Covid 19
Posted on Sat 11 April 2020 in Blog
Covid 19 (UPDATED at 2020-04-11 18:27)
Numbers or data without units, errors/uncertainties and context are at best useless and at worst damaging. I mention this because the data presented here is taken as is and has some context people should be aware of. For example let's say the confirmed number of cases for two similarly sized countries A and B are 1000 and 500 cases, is A twice as bad as B? It all depends maybe A is testing twice as many people or B's test not as accurate or many other factors? These factors need to be taken into account in a real analysis I've done this for my own interests, to investigate the data and try out using Plotly so always take figures and advice from official sources.
Raw Data
Data being collated by Johns Hopkins University and available from this github repo. So lets plot the raw data for the confirmed cases with linear (left) logarithmic (right) scales.
There are a couple of things to notice first while it's easier to differentiate between the data in the log plot the linear plot really indicates the scale also the order of magnitude difference in number of cases this is partially due to their being more cases in some countries but also the population size. The last point is related to the difference in populations in the countries and we can make a rough correction for this by diving by the population (in millions) to obtain the following.
The differences between countries is much smaller, for the rest of the analysis unless specified I'll be using data normalised by the population.
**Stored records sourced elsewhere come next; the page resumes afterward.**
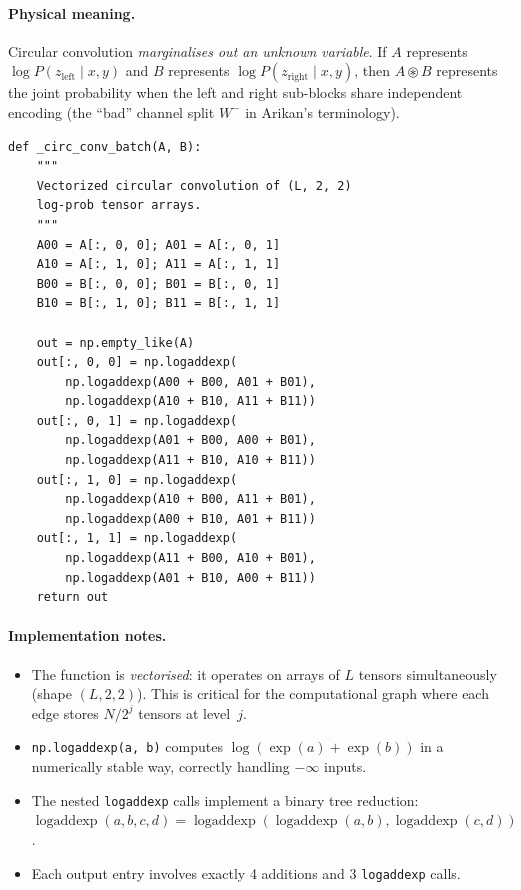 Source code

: \documentclass[11pt,a4paper]{article}
\newcommand{\logsumexp}{\operatorname{logaddexp}}
\newcommand{\circconv}{\circledast}
\begin{document}
\paragraph{Physical meaning.} Circular convolution \emph{marginalises out an unknown variable}. If $A$ represents $\log P(z_{\text{left}} \mid x, y)$ and $B$ represents $\log P(z_{\text{right}} \mid x, y)$, then $A \circconv B$ represents the joint probability when the left and right sub-blocks share independent encoding (the ``bad'' channel split $W^-$ in Arikan's terminology).

\begin{lstlisting}[caption={Circular convolution (\texttt{\_circ\_conv\_batch})},label=lst:circ_conv]
def _circ_conv_batch(A, B):
    """
    Vectorized circular convolution of (L, 2, 2)
    log-prob tensor arrays.
    """
    A00 = A[:, 0, 0]; A01 = A[:, 0, 1]
    A10 = A[:, 1, 0]; A11 = A[:, 1, 1]
    B00 = B[:, 0, 0]; B01 = B[:, 0, 1]
    B10 = B[:, 1, 0]; B11 = B[:, 1, 1]

    out = np.empty_like(A)
    out[:, 0, 0] = np.logaddexp(
        np.logaddexp(A00 + B00, A01 + B01),
        np.logaddexp(A10 + B10, A11 + B11))
    out[:, 0, 1] = np.logaddexp(
        np.logaddexp(A01 + B00, A00 + B01),
        np.logaddexp(A11 + B10, A10 + B11))
    out[:, 1, 0] = np.logaddexp(
        np.logaddexp(A10 + B00, A11 + B01),
        np.logaddexp(A00 + B10, A01 + B11))
    out[:, 1, 1] = np.logaddexp(
        np.logaddexp(A11 + B00, A10 + B01),
        np.logaddexp(A01 + B10, A00 + B11))
    return out
\end{lstlisting}

\paragraph{Implementation notes.}
\begin{itemize}
    \item The function is \emph{vectorised}: it operates on arrays of $L$ tensors simultaneously (shape $(L, 2, 2)$). This is critical for the computational graph where each edge stores $N / 2^j$ tensors at level~$j$.
    \item \texttt{np.logaddexp(a, b)} computes $\log(\exp(a) + \exp(b))$ in a numerically stable way, correctly handling $-\infty$ inputs.
    \item The nested \texttt{logaddexp} calls implement a binary tree reduction: $\logsumexp(a, b, c, d) = \logsumexp(\logsumexp(a, b), \logsumexp(c, d))$.
    \item Each output entry involves exactly 4 additions and 3 \texttt{logaddexp} calls.
\end{itemize}
\end{document}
Similar plots can also be made for number of confirmed deaths.
Analysis
The spread of infectious diseases, at least in the early stages, is often modeled as an exponential of the form $$ \frac{N_i}{N_0} = a \exp({\lambda t}) $$ this can be rearranged to obtain $$log(N_i) = log(a) + log(N_0) + \lambda t $$ or $$ y = \lambda t + c $$ where $y=log(N_i)$, $c = log(N_0) + log(a)$,$\lambda$ is the growth and the the doubling time is given by $T_D=log(2)/\lambda$.
We can fit this equation to the data in this case I've chosen to fit the last two weeks or 14 days worth of data. (Clicking on the legend will turn on/off traces)
We can also try to compare different countries at similar points along the time line, a simple way to do this is to align the data to some common point, I've chosen to use the point at which the number of confirmed cases exceeded 10.
Again we make the same plots with but normalised by population.